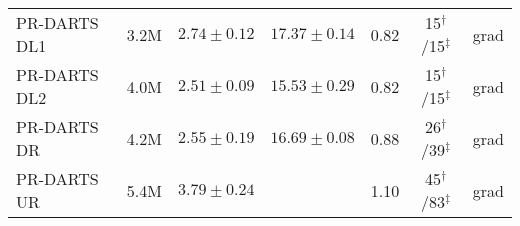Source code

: \documentclass[conference]{IEEEtran}
\begin{document}
\begin{table*}[htbp]
\begin{center}
\begin{tabular}{ l  c c c  c c c }
			\midrule
			PR-DARTS DL1					& 3.2M & $2.74 \pm 0.12$ & $17.37 \pm 0.14$  & 0.82 & 15$^\dagger$/15$^\ddagger$ & grad \\
			PR-DARTS DL2					& 4.0M & $2.51 \pm 0.09$ & $15.53 \pm 0.29$  & 0.82 & 15$^\dagger$/15$^\ddagger$ & grad \\
			PR-DARTS DR					& 4.2M & $2.55 \pm 0.19$ & $16.69 \pm 0.08$  & 0.88 & 26$^\dagger$/39$^\ddagger$ & grad \\
			PR-DARTS UR					& 5.4M & $3.79 \pm 0.24$ &  & 1.10 & 45$^\dagger$/83$^\ddagger$ & grad \\
			\bottomrule
		\end{tabular}
		\label{tab_results}
	\end{center}
\end{table*}
\end{document}
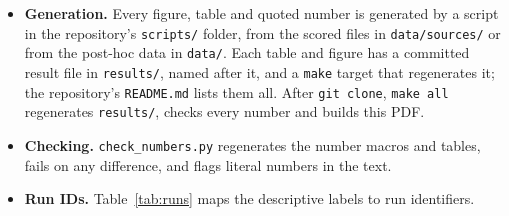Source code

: \documentclass[11pt,letterpaper]{article}
\begin{document}
\begin{itemize}[itemsep=1pt]
  \item \textbf{Generation.} Every figure, table and quoted number is generated by a script in the repository's
  \nolinkurl{scripts/} folder, from the scored files in \nolinkurl{data/sources/} or from the post-hoc data in
  \nolinkurl{data/}. Each table and figure has a committed result file in \nolinkurl{results/}, named after it, and
  a \texttt{make} target that regenerates it; the repository's \nolinkurl{README.md} lists them all. After
  \texttt{git clone}, \texttt{make all} regenerates \nolinkurl{results/}, checks every number and builds this PDF.
  \item \textbf{Checking.} \texttt{check\_numbers.py} regenerates the number macros and tables, fails on any
  difference, and flags literal numbers in the text.
  \item \textbf{Run IDs.} Table~\ref{tab:runs} maps the descriptive labels to run identifiers.
\end{itemize}

\end{document}
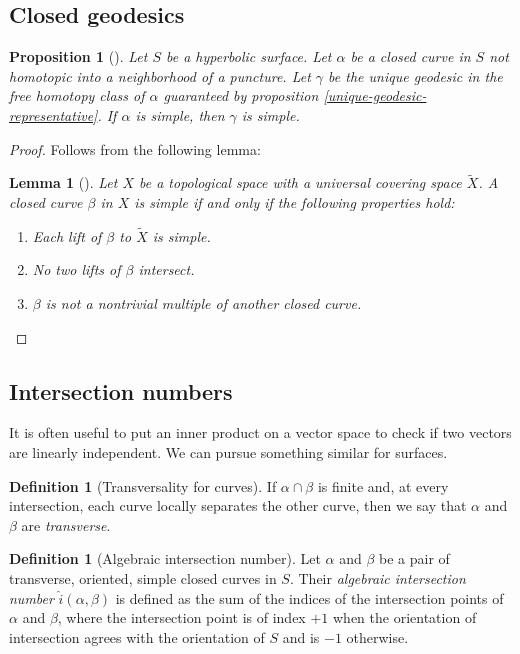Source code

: \documentclass[reqno]{amsart}
\newtheorem{lemma}[theorem]{Lemma}
\newtheorem{proposition}[theorem]{Proposition}
\theoremstyle{definition}
\newtheorem{definition}[theorem]{Definition}
\theoremstyle{remark}
\begin{document}
\subsection{Closed geodesics}

\begin{proposition}[]
    Let $S$ be a hyperbolic surface. Let $\alpha$ be a closed curve
    in $S$ not homotopic into a neighborhood of a puncture. Let
    $\gamma$ be the unique geodesic in the free homotopy class of
    $\alpha$ guaranteed by proposition \ref{unique-geodesic-representative}.
    If $\alpha$ is simple, then $\gamma$ is simple.
\end{proposition}

\begin{proof}
    Follows from the following lemma:
    \begin{lemma}[]\label{simple-loop-lifts}
        Let $X$ be a topological space with a universal covering space
         $\tilde{X}$. A closed curve $\beta$ in $X$ is simple if and
        only if the following properties hold:
        \begin{enumerate}
            \item Each lift of $\beta$ to $\tilde{X}$ is simple.
            \item No two lifts of $\beta$ intersect.
            \item  $\beta$ is not a nontrivial multiple of another closed
                curve.
         \end{enumerate}
    \end{lemma}
\end{proof}

\subsection{Intersection numbers}

It is often useful to put an inner product on a vector space to check
if two vectors are linearly independent. We can pursue something similar for
surfaces.


\begin{definition}[Transversality for curves]
If $\alpha \cap \beta$ is finite and, at every intersection, each
curve locally separates the other curve, then we say that
$\alpha$ and $\beta$ are \textit{transverse}.
\end{definition}

\begin{definition}[Algebraic intersection number]
    Let $\alpha$ and $\beta$ be a pair of transverse, oriented,
    simple closed curves in $S$. Their \textit{algebraic intersection
    number} $\hat{i}\left( \alpha,\beta \right) $ is
    defined as the sum of the indices
    of the intersection points of $\alpha$ and $\beta$,
    where the intersection point is of index $+1$ when the
    orientation of intersection agrees with
    the orientation of $S$ and is $-1$ otherwise.
\end{definition}
\end{document}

======

_WHAT IS REQUIRED_
Transcribe each entry above without alteration, but keep the pictures out.

_TASK RESPONSE_
Source code

: \documentclass[conference]{IEEEtran}
\begin{document}
\begin{table*}[htbp]
\begin{center}
\begin{tabular}{ l  c c c  c c c }
			\midrule
			PR-DARTS DL1					& 3.2M & $2.74 \pm 0.12$ & $17.37 \pm 0.14$  & 0.82 & 15$^\dagger$/15$^\ddagger$ & grad \\
			PR-DARTS DL2					& 4.0M & $2.51 \pm 0.09$ & $15.53 \pm 0.29$  & 0.82 & 15$^\dagger$/15$^\ddagger$ & grad \\
			PR-DARTS DR					& 4.2M & $2.55 \pm 0.19$ & $16.69 \pm 0.08$  & 0.88 & 26$^\dagger$/39$^\ddagger$ & grad \\
			PR-DARTS UR					& 5.4M & $3.79 \pm 0.24$ &  & 1.10 & 45$^\dagger$/83$^\ddagger$ & grad \\
			\bottomrule
		\end{tabular}
		\label{tab_results}
	\end{center}
\end{table*}
\end{document}
Source code

: \documentclass[11pt,letterpaper]{article}
\begin{document}
\begin{itemize}[itemsep=1pt]
  \item \textbf{Generation.} Every figure, table and quoted number is generated by a script in the repository's
  \nolinkurl{scripts/} folder, from the scored files in \nolinkurl{data/sources/} or from the post-hoc data in
  \nolinkurl{data/}. Each table and figure has a committed result file in \nolinkurl{results/}, named after it, and
  a \texttt{make} target that regenerates it; the repository's \nolinkurl{README.md} lists them all. After
  \texttt{git clone}, \texttt{make all} regenerates \nolinkurl{results/}, checks every number and builds this PDF.
  \item \textbf{Checking.} \texttt{check\_numbers.py} regenerates the number macros and tables, fails on any
  difference, and flags literal numbers in the text.
  \item \textbf{Run IDs.} Table~\ref{tab:runs} maps the descriptive labels to run identifiers.
\end{itemize}

\end{document}
Source code

: \documentclass[reqno]{amsart}
\newtheorem{lemma}[theorem]{Lemma}
\newtheorem{proposition}[theorem]{Proposition}
\theoremstyle{definition}
\newtheorem{definition}[theorem]{Definition}
\theoremstyle{remark}
\begin{document}
\subsection{Closed geodesics}

\begin{proposition}[]
    Let $S$ be a hyperbolic surface. Let $\alpha$ be a closed curve
    in $S$ not homotopic into a neighborhood of a puncture. Let
    $\gamma$ be the unique geodesic in the free homotopy class of
    $\alpha$ guaranteed by proposition \ref{unique-geodesic-representative}.
    If $\alpha$ is simple, then $\gamma$ is simple.
\end{proposition}

\begin{proof}
    Follows from the following lemma:
    \begin{lemma}[]\label{simple-loop-lifts}
        Let $X$ be a topological space with a universal covering space
         $\tilde{X}$. A closed curve $\beta$ in $X$ is simple if and
        only if the following properties hold:
        \begin{enumerate}
            \item Each lift of $\beta$ to $\tilde{X}$ is simple.
            \item No two lifts of $\beta$ intersect.
            \item  $\beta$ is not a nontrivial multiple of another closed
                curve.
         \end{enumerate}
    \end{lemma}
\end{proof}

\subsection{Intersection numbers}

It is often useful to put an inner product on a vector space to check
if two vectors are linearly independent. We can pursue something similar for
surfaces.


\begin{definition}[Transversality for curves]
If $\alpha \cap \beta$ is finite and, at every intersection, each
curve locally separates the other curve, then we say that
$\alpha$ and $\beta$ are \textit{transverse}.
\end{definition}

\begin{definition}[Algebraic intersection number]
    Let $\alpha$ and $\beta$ be a pair of transverse, oriented,
    simple closed curves in $S$. Their \textit{algebraic intersection
    number} $\hat{i}\left( \alpha,\beta \right) $ is
    defined as the sum of the indices
    of the intersection points of $\alpha$ and $\beta$,
    where the intersection point is of index $+1$ when the
    orientation of intersection agrees with
    the orientation of $S$ and is $-1$ otherwise.
\end{definition}
\end{document}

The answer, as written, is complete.